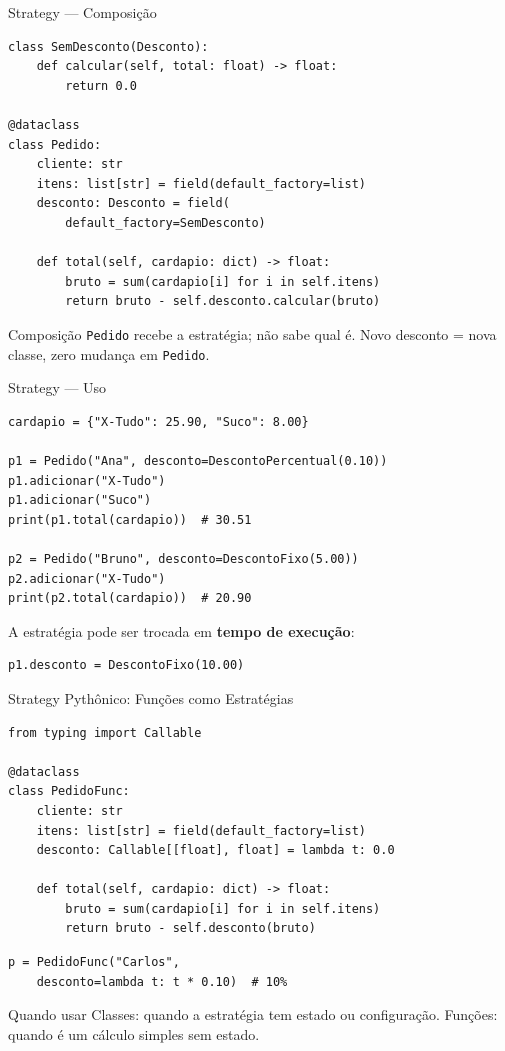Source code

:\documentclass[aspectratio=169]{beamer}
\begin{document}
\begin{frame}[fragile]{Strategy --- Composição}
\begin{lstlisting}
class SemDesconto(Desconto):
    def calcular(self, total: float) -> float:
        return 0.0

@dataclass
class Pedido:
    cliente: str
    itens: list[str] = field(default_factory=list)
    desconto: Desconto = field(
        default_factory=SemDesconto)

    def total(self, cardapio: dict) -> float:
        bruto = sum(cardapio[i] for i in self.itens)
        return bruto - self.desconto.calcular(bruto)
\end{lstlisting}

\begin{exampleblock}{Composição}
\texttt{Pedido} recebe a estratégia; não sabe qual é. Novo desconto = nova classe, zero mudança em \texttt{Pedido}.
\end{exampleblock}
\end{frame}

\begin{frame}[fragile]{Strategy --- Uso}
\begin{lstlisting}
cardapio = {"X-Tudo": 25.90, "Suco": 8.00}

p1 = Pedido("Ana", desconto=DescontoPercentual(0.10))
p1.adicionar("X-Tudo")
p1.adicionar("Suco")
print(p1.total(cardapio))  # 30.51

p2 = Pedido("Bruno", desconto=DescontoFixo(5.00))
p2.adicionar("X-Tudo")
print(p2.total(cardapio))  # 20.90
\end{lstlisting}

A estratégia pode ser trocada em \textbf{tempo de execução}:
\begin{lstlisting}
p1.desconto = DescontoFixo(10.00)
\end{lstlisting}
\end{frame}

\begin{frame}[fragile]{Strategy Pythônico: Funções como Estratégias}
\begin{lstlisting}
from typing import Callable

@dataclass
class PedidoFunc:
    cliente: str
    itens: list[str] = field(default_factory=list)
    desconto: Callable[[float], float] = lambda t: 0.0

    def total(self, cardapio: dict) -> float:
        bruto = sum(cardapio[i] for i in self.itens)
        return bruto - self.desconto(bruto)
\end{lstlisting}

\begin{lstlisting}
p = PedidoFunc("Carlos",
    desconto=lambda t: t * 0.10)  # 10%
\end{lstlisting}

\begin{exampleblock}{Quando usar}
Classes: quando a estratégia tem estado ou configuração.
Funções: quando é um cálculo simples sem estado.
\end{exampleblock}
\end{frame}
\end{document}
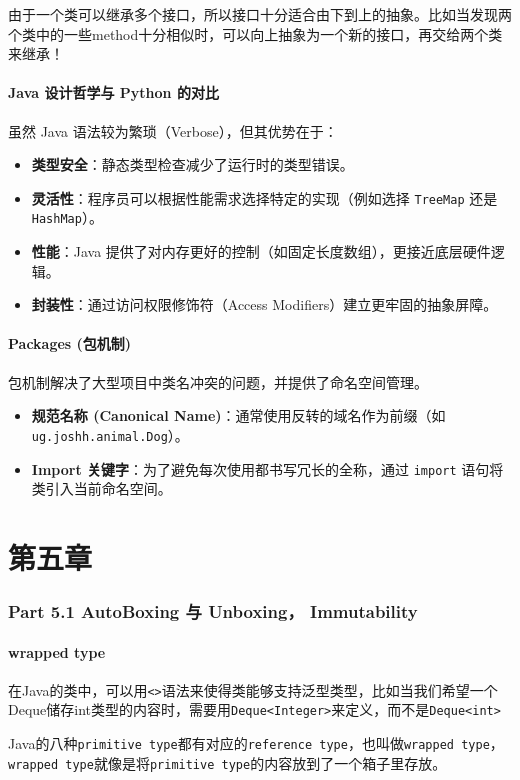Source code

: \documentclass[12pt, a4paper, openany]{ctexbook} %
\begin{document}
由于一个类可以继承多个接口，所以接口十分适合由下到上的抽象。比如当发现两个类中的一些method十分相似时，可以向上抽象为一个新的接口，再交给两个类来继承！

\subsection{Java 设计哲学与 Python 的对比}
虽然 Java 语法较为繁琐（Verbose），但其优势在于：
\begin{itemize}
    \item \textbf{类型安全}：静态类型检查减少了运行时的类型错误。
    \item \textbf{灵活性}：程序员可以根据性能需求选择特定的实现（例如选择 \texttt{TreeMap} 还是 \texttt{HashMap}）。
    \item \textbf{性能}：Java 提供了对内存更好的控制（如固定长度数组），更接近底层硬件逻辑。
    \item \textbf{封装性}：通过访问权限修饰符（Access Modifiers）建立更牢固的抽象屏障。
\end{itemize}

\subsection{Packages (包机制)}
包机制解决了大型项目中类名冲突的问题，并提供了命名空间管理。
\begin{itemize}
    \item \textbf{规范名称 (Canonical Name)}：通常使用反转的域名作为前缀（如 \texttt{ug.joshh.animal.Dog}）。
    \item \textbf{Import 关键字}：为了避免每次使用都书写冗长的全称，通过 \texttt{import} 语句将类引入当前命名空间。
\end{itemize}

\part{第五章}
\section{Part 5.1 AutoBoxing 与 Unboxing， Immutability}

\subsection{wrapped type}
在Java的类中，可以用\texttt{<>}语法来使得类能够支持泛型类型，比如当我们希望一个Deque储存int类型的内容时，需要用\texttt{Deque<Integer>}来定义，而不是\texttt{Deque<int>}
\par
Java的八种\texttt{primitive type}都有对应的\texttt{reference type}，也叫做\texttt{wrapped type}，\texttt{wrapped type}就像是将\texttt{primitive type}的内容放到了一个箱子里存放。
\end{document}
- - -
*TASK TO CARRY OUT*
Within the entries above, some lines may contain "bruto". Report how many, and nothing else.

*SOLUTION TO THE PROBLEM*
4